The Scarecrow Queen is the third and final book in The Sin Eater’s Daughter trilogy. The first book followed Twylla- the sin eater’s daughter of the title – while the second book follows Errin, the sister of one of the characters in the first book. This book has points of view from both characters to help finish the story.

“I thought we’d be like an avenging army in a story. I imagined people rallying to our cry, and that the fact we were on the side of good would assure our victory.”

The second book set up the return of the sleeping prince – a prince who is now awake and wants to take his throne back leading to war and both Twylla and Errin have important parts to play in stopping the sleeping prince. The best parts of the book are the parts that focus on belief and how belief works – Twylla, who in the first book believed she had the ability to kill people with a single touch (now knowing that’s not true) uses people’s belief of her as someone sent from the gods to become a leader of a rebellion movement against the prince.

We also learn more about why exactly the world in the books has sin eating, why Twylla must be the next sin eater and how even this ritual has a human beginning with the belief of gods coming much later and being added to the already existing tradition.

“Scarecrow queen. Nothing but a dupe, alone in a field, hoping to keep the crows at bay.”

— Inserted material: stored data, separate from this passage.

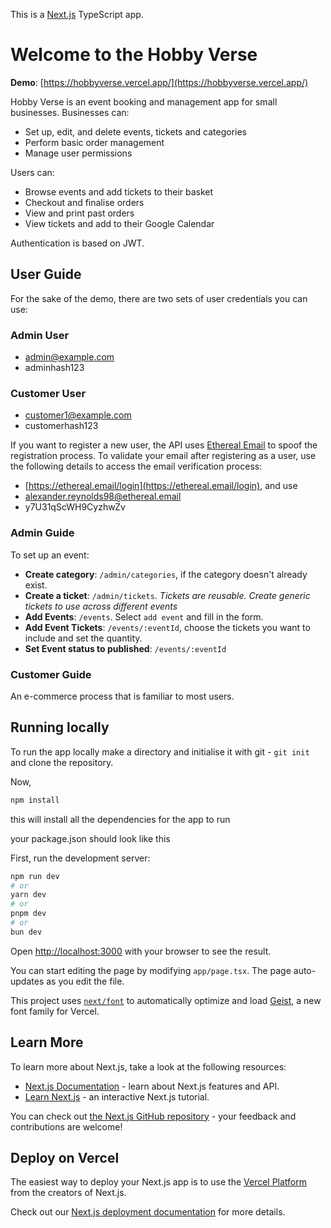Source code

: This is a [Next.js](https://nextjs.org) TypeScript app.

# Welcome to the Hobby Verse
**Demo**: [https://hobbyverse.vercel.app/](https://hobbyverse.vercel.app/)

Hobby Verse is an event booking and management app for small businesses. Businesses can:

- Set up, edit, and delete events, tickets and categories
- Perform basic order management
- Manage user permissions

Users can:

- Browse events and add tickets to their basket
- Checkout and finalise orders
- View and print past orders
- View tickets and add to their Google Calendar

Authentication is based on JWT.

## User Guide
For the sake of the demo, there are two sets of user credentials you can use:
### Admin User
- admin@example.com
- adminhash123

### Customer User
- customer1@example.com
- customerhash123

If you want to register a new user, the API uses [Ethereal Email](https://ethereal.email/login) to spoof the registration process. To validate your email after registering as a user, use the following details to access the email verification process:

- [https://ethereal.email/login](https://ethereal.email/login), and use
- alexander.reynolds98@ethereal.email
- y7U31qScWH9CyzhwZv

### Admin Guide
To set up an event:
- **Create category**: `/admin/categories`, if the category doesn't already exist.
- **Create a ticket**: `/admin/tickets`. *Tickets are reusable. Create generic tickets to use across different events*
- **Add Events**: `/events`. Select `add event` and fill in the form.
- **Add Event Tickets**: `/events/:eventId`, choose the tickets you want to include and set the quantity. 
- **Set Event status to published**: `/events/:eventId`

### Customer Guide
An e-commerce process that is familiar to most users.

## Running locally
To run the app locally make a directory and initialise it with git - `git init` and clone the repository.

Now, 
```bash
npm install
```

this will install all the dependencies for the app to run

your package.json should look like this

First, run the development server:

```bash
npm run dev
# or
yarn dev
# or
pnpm dev
# or
bun dev
```

Open [http://localhost:3000](http://localhost:3000) with your browser to see the result.

You can start editing the page by modifying `app/page.tsx`. The page auto-updates as you edit the file.

This project uses [`next/font`](https://nextjs.org/docs/app/building-your-application/optimizing/fonts) to automatically optimize and load [Geist](https://vercel.com/font), a new font family for Vercel.

## Learn More

To learn more about Next.js, take a look at the following resources:

- [Next.js Documentation](https://nextjs.org/docs) - learn about Next.js features and API.
- [Learn Next.js](https://nextjs.org/learn) - an interactive Next.js tutorial.

You can check out [the Next.js GitHub repository](https://github.com/vercel/next.js) - your feedback and contributions are welcome!

## Deploy on Vercel

The easiest way to deploy your Next.js app is to use the [Vercel Platform](https://vercel.com/new?utm_medium=default-template&filter=next.js&utm_source=create-next-app&utm_campaign=create-next-app-readme) from the creators of Next.js.

Check out our [Next.js deployment documentation](https://nextjs.org/docs/app/building-your-application/deploying) for more details.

Even though the series is mainly focussed on Twylla, I would have liked to see more of Errin’s point of view as she only gets a couple of chapters in the middle of the book from her point of view. After having a whole book focussing on her it seems as a if a lot more of her life during the third book could be explored.

“Death always seemed so easy, I would read stories full of brave warriors and assassins and how they would deliver speedy deaths, and then walk away. They’d go to the taverns and drink with their friends, or go home to their lovers. They never said anything about how they felt afterwards.”

The whole trilogy of books focuses on belief, how beliefs come about, how they change, how people stop believing in things and what happens if something that everyone has dismissed as a fairytale turns out to have more than a few elements of truth. That being said the book also contains alchemy which is shown as a science, albeit a science that only certain people can learn, and for all the talk of how stories differ from the truth of things, the main thought I took away from the books was – just because something’s not a story doesn’t mean it’s not magic.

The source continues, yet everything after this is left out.